When we research human migration in the past, it is a challenge to pinpoint where exactly different individuals and groups came from. A new study published in PLOS ONE describes a new method to accurately identify the origins of individual humans using archaeological remains. In an interdisciplinary effort, the NEXUS1492 team members Dr. Jason Laffoon, Dr. Till Sonnemann and Dr. Termeh Shafie, in collaboration with the nexus principal investigators, combined their expertise in isotope studies, GIS and statistics, developing a new approach to identify the origin of pre-colonial Caribbean settlers. DNA alone cannot tell us where someone came fromDNA studies are widely known methods for research on humans and human remains, but when it concerns geographic origins, these genetic studies are more informative about someone’s ancestors than about an individual’s actual (childhood) origin, explains Dr. Laffoon. Isotopes, in contrast, are increasingly applied to investigate origins in archaeological and forensic research, and have been highly successful at distinguishing between locally born people and immigrants. While we can identify which humans are not locals, such methods had not yet made much progress in identifying individual origins.

Highly Accurate Results

The team tested this new method on the tooth of a modern person of known origin from Caracas, Venezuela and the results showed a very good match with this location. Perhaps the most surprising aspect of this research is the high accuracy of the results obtained from the sample which happened to be the very first modern tooth that the research team tested the model with. 

The team also tested the model on two archaeological teeth from different sites in the Caribbean of which the origin was suspected. While less precise than with the modern tooth, the results of these tests also indicated specific regions as the places of origin.

What makes this research particularly interesting, explains Dr. Laffoon, is that if it the method is further validated and the model is expanded spatially, it has the potential to vastly improve the accuracy and precision in these studies, so we can accurately identify someone’s origins, using relatively simple biochemical analyses. This would have very important implications not only for archaeological studies of migrations but also for forensic research into, for example, the identification of human remains in crime investigations.

Publication infomation

J.E. Laffoon, T.F. Sonnemann, T. Shafie, C.L. Hofman, U. Brandes, and G.R. Davies. 2017. “Investigating human geographic origins using dual-isotope (87Sr/86Sr, d18O) assignment approaches”. PLOS ONE, Vol. 12(2): 1-16.

Sampling: Andrzej Antczak and Marlena Antczak (modern tooth);  Roberto Valcárcel Rojas and Marc Dorst (archaeological teeth).

Article Abstract

Substantial progress in the application of multiple isotope analyses has greatly improved the ability to identify nonlocal individuals amongst archaeological populations over the past decades.

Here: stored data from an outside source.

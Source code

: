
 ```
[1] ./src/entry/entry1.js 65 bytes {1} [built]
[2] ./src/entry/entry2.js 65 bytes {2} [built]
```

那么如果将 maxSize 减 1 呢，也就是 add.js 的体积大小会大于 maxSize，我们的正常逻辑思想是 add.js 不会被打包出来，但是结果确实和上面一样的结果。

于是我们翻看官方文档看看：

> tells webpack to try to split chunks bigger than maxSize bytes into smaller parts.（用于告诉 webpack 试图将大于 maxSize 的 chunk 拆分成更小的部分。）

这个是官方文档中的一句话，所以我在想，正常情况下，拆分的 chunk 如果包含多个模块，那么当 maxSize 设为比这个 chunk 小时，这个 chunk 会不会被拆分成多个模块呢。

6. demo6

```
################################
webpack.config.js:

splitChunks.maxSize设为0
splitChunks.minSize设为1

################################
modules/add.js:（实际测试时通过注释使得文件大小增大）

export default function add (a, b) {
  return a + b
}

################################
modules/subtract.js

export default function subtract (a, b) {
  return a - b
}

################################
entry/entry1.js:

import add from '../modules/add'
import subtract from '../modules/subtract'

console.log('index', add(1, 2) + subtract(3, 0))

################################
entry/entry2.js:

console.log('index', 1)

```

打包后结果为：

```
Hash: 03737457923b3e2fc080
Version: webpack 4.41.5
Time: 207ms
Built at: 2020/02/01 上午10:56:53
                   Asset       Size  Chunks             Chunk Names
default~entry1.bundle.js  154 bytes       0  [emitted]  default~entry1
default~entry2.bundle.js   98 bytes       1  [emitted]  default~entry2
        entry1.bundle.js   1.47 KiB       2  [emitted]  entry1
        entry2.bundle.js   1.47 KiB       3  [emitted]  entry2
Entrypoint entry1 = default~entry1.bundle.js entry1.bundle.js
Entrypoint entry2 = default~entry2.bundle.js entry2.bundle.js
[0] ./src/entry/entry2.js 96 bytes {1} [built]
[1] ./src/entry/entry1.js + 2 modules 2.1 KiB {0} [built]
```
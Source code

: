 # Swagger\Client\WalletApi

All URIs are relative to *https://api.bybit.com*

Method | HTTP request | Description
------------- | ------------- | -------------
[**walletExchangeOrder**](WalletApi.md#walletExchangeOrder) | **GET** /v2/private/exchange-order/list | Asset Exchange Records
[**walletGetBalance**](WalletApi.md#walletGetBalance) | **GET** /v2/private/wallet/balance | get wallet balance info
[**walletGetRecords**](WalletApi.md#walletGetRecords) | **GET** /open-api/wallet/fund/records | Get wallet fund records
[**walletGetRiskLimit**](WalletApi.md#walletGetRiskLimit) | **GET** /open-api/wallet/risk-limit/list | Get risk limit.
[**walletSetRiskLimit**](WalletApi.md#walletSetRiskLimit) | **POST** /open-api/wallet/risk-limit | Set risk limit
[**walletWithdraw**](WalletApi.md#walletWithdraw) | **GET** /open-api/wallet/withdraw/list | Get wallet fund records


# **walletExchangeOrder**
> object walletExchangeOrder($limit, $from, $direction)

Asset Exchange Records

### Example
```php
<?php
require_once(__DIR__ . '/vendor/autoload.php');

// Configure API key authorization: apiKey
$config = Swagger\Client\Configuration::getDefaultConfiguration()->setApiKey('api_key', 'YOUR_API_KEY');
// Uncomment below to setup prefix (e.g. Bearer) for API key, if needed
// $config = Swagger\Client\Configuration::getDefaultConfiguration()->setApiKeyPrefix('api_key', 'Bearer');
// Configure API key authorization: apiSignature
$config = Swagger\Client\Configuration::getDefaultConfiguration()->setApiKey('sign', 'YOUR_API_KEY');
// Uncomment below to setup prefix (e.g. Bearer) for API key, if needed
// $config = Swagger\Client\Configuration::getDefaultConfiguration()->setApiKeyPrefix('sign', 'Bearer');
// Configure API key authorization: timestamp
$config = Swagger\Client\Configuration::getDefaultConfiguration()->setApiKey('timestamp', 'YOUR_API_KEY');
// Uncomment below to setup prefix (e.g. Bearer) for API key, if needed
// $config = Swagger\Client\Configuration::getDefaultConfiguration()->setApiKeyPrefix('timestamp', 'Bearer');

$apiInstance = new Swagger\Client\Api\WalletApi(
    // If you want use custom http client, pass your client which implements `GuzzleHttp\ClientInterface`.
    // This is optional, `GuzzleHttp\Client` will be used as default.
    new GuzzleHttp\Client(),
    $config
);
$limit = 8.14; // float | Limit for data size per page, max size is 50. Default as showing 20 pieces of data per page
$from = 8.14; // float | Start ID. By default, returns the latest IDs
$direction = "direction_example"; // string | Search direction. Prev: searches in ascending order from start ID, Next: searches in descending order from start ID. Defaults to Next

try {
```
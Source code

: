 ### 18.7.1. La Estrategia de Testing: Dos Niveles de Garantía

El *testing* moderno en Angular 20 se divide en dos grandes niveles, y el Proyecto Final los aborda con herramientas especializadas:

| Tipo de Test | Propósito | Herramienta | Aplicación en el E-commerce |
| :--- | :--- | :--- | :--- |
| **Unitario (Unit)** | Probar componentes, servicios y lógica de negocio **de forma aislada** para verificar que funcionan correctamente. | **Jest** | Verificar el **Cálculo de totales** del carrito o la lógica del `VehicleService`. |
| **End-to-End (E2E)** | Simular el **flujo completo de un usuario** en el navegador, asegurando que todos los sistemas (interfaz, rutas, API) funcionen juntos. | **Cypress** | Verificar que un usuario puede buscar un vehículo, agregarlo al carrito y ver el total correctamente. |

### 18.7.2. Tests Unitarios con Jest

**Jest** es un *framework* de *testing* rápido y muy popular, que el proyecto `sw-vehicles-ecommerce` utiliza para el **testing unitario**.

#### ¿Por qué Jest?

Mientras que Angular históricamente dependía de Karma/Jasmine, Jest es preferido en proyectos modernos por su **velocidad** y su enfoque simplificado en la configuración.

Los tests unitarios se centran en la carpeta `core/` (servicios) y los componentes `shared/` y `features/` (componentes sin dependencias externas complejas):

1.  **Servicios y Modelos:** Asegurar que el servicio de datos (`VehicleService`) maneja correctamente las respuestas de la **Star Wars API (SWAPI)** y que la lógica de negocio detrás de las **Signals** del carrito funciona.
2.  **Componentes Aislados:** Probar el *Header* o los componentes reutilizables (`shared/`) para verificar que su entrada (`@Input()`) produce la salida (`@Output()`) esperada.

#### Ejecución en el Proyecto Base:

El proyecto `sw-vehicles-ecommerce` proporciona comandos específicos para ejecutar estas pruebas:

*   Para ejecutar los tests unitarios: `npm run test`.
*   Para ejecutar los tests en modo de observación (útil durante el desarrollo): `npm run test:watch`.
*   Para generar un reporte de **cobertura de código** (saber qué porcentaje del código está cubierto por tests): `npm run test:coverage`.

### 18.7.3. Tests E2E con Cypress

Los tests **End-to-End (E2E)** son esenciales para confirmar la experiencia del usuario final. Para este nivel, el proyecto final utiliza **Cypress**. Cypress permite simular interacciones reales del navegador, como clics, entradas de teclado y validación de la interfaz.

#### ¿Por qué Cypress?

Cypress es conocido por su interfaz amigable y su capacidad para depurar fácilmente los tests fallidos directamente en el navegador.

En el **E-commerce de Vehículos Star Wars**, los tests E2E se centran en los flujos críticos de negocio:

More recently the development of large scale models of spatial isotopic variation (isoscapes) has contributed to improved geographic assignments of human and animal origins. Persistent challenges remain, however, in the accurate identification of individual geographic origins from skeletal isotope data in studies of human (and animal) migration and provenance. In an attempt to develop and test more standardized and quantitative approaches to geographic assignment of individual origins using isotopic data two methods, combining 87Sr/86Sr and d18O isoscapes, are examined for the Circum-Caribbean region: 1) an Interval approach using a defined range of fixed isotopic variation per location; and 2) a Likelihood assignment approach using univariate and bivariate probability density functions. These two methods are tested with enamel isotope data from a modern sample of known origin from Caracas, Venezuela and further explored with two archaeological samples of unknown origin recovered from Cuba and Trinidad. The results emphasize both the potential and limitation of the different approaches. Validation tests on the known origin sample exclude most areas of the Circum-Caribbean region and correctly highlight Caracas as a possible place of origin with both approaches. The positive validation results clearly demonstrate the overall efficacy of a dual-isotope approach to geoprovenance. The accuracy and precision of geographic assignments may be further improved by better understanding of the relationships between environmental and biological isotope variation; continued development and refinement of relevant isoscapes; and the eventual incorporation of a broader array of isotope proxy data.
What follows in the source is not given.